EXCERPTED DATA START

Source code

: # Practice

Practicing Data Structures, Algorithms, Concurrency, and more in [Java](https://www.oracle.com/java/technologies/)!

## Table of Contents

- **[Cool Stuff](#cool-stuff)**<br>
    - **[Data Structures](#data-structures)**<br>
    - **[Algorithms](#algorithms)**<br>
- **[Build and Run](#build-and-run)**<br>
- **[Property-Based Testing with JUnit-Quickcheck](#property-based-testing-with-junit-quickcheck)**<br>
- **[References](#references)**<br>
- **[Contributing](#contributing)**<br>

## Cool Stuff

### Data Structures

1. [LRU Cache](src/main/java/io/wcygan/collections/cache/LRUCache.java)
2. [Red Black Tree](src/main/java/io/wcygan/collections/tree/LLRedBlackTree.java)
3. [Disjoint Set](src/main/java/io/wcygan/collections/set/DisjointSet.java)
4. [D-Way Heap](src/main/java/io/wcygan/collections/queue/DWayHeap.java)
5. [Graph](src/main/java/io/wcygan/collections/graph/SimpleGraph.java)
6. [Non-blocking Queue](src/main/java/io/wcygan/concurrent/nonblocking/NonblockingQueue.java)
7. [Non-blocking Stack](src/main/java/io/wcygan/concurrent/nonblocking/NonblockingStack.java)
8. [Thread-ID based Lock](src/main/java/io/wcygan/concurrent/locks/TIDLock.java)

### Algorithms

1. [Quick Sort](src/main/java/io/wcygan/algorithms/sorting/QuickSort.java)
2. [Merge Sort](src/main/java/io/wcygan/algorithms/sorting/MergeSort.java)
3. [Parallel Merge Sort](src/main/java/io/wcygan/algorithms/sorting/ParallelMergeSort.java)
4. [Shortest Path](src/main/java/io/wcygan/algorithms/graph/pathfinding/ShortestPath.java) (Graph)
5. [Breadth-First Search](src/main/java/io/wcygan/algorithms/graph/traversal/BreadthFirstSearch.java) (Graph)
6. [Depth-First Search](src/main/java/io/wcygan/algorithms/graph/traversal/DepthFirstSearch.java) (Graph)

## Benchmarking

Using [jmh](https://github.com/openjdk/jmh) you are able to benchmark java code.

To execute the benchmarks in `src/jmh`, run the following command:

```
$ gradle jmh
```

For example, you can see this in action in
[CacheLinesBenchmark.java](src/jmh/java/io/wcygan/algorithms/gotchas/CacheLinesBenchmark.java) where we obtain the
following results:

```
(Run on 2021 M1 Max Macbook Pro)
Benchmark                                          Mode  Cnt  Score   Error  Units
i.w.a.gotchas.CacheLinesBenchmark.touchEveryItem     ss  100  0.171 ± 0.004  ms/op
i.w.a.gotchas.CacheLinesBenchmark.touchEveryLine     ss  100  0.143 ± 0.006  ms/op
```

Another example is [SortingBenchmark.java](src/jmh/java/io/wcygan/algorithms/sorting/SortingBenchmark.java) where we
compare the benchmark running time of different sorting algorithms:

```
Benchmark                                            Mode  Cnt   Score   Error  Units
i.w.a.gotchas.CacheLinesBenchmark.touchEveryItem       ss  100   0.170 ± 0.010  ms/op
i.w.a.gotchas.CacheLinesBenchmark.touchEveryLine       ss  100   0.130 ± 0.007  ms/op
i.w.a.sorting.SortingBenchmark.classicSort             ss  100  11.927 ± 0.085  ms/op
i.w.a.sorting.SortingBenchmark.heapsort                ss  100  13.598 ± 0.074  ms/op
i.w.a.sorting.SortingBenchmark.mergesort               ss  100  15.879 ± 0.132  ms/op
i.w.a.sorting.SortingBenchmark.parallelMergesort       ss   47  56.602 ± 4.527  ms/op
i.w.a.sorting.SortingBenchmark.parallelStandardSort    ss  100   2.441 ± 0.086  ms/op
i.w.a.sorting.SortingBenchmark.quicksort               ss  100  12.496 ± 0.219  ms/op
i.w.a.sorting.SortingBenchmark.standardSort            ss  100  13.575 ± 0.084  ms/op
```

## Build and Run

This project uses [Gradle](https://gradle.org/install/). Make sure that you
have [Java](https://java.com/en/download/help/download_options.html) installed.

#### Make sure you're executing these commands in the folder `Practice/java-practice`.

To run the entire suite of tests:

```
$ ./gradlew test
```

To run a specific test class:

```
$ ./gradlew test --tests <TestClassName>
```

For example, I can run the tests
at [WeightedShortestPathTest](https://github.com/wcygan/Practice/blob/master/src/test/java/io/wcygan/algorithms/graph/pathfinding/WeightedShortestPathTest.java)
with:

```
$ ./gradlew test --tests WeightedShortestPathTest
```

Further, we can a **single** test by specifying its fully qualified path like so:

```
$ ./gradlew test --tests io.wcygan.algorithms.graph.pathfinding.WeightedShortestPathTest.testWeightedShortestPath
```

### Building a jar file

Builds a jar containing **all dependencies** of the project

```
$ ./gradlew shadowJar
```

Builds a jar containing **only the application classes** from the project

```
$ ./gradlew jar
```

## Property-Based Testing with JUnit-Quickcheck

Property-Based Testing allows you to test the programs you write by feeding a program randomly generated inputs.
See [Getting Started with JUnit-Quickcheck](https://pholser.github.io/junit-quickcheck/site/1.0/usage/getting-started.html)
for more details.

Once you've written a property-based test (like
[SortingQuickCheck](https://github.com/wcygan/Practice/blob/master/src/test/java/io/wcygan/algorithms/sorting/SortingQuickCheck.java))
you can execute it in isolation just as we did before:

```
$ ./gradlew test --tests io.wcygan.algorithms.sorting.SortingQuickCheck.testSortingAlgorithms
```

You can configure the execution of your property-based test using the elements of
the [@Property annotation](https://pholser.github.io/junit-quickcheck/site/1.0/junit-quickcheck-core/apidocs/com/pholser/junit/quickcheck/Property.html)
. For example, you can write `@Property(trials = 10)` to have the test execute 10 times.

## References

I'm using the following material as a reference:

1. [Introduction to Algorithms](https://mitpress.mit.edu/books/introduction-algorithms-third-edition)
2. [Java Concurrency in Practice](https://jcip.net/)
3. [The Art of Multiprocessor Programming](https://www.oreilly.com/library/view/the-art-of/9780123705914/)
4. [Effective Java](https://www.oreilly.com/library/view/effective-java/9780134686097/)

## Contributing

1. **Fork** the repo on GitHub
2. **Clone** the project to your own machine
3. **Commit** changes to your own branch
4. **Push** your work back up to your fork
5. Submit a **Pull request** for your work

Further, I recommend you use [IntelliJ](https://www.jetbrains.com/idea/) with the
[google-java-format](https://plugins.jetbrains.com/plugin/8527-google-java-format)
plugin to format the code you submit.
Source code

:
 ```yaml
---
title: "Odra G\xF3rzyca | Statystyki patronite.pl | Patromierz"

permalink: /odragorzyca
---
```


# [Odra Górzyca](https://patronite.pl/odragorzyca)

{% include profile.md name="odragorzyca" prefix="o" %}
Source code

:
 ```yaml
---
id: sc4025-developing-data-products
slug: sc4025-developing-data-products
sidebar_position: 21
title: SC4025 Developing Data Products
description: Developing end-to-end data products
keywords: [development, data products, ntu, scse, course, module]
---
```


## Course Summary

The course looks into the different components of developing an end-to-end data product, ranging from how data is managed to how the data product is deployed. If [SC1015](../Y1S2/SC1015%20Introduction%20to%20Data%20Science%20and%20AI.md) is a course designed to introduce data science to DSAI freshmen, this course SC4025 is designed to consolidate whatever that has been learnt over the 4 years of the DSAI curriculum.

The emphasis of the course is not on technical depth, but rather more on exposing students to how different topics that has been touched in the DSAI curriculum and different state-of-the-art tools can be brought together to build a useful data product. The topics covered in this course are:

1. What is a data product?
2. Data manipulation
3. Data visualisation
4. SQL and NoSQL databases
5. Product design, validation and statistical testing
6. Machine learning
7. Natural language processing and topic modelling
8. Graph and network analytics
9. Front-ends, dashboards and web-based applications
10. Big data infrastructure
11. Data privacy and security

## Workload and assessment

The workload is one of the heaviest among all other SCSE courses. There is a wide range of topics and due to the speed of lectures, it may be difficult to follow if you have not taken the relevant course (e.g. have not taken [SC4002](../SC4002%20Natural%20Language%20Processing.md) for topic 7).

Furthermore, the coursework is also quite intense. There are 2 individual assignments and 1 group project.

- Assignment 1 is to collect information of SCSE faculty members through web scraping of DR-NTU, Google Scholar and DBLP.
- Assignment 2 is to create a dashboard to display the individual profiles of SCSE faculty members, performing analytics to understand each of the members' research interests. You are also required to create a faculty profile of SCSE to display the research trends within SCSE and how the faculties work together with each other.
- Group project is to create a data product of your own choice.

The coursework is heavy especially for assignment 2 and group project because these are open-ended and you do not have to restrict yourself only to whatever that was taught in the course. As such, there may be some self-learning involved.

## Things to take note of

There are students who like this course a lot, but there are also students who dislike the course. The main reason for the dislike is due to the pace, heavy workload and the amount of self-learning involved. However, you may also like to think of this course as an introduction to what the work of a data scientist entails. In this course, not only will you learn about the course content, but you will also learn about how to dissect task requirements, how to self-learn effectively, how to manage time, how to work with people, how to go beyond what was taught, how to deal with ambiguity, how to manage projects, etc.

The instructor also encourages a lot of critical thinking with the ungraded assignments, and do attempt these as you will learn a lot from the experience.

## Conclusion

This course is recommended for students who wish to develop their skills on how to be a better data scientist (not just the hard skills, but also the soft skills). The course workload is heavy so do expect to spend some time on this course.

EXCERPTED DATA END

THE TASK: Transcribe the records above from the line holding "for more details." down to the line holding "## Course Summary", inclusive, without adding anything.

RESPONSE AREA:
for more details.

Once you've written a property-based test (like
[SortingQuickCheck](https://github.com/wcygan/Practice/blob/master/src/test/java/io/wcygan/algorithms/sorting/SortingQuickCheck.java))
you can execute it in isolation just as we did before:

```
$ ./gradlew test --tests io.wcygan.algorithms.sorting.SortingQuickCheck.testSortingAlgorithms
```

You can configure the execution of your property-based test using the elements of
the [@Property annotation](https://pholser.github.io/junit-quickcheck/site/1.0/junit-quickcheck-core/apidocs/com/pholser/junit/quickcheck/Property.html)
. For example, you can write `@Property(trials = 10)` to have the test execute 10 times.

## References

I'm using the following material as a reference:

1. [Introduction to Algorithms](https://mitpress.mit.edu/books/introduction-algorithms-third-edition)
2. [Java Concurrency in Practice](https://jcip.net/)
3. [The Art of Multiprocessor Programming](https://www.oreilly.com/library/view/the-art-of/9780123705914/)
4. [Effective Java](https://www.oreilly.com/library/view/effective-java/9780134686097/)

## Contributing

1. **Fork** the repo on GitHub
2. **Clone** the project to your own machine
3. **Commit** changes to your own branch
4. **Push** your work back up to your fork
5. Submit a **Pull request** for your work

Further, I recommend you use [IntelliJ](https://www.jetbrains.com/idea/) with the
[google-java-format](https://plugins.jetbrains.com/plugin/8527-google-java-format)
plugin to format the code you submit.
Source code

:
 ```yaml
---
title: "Odra G\xF3rzyca | Statystyki patronite.pl | Patromierz"

permalink: /odragorzyca
---
```


# [Odra Górzyca](https://patronite.pl/odragorzyca)

{% include profile.md name="odragorzyca" prefix="o" %}
Source code

:
 ```yaml
---
id: sc4025-developing-data-products
slug: sc4025-developing-data-products
sidebar_position: 21
title: SC4025 Developing Data Products
description: Developing end-to-end data products
keywords: [development, data products, ntu, scse, course, module]
---
```


## Course Summary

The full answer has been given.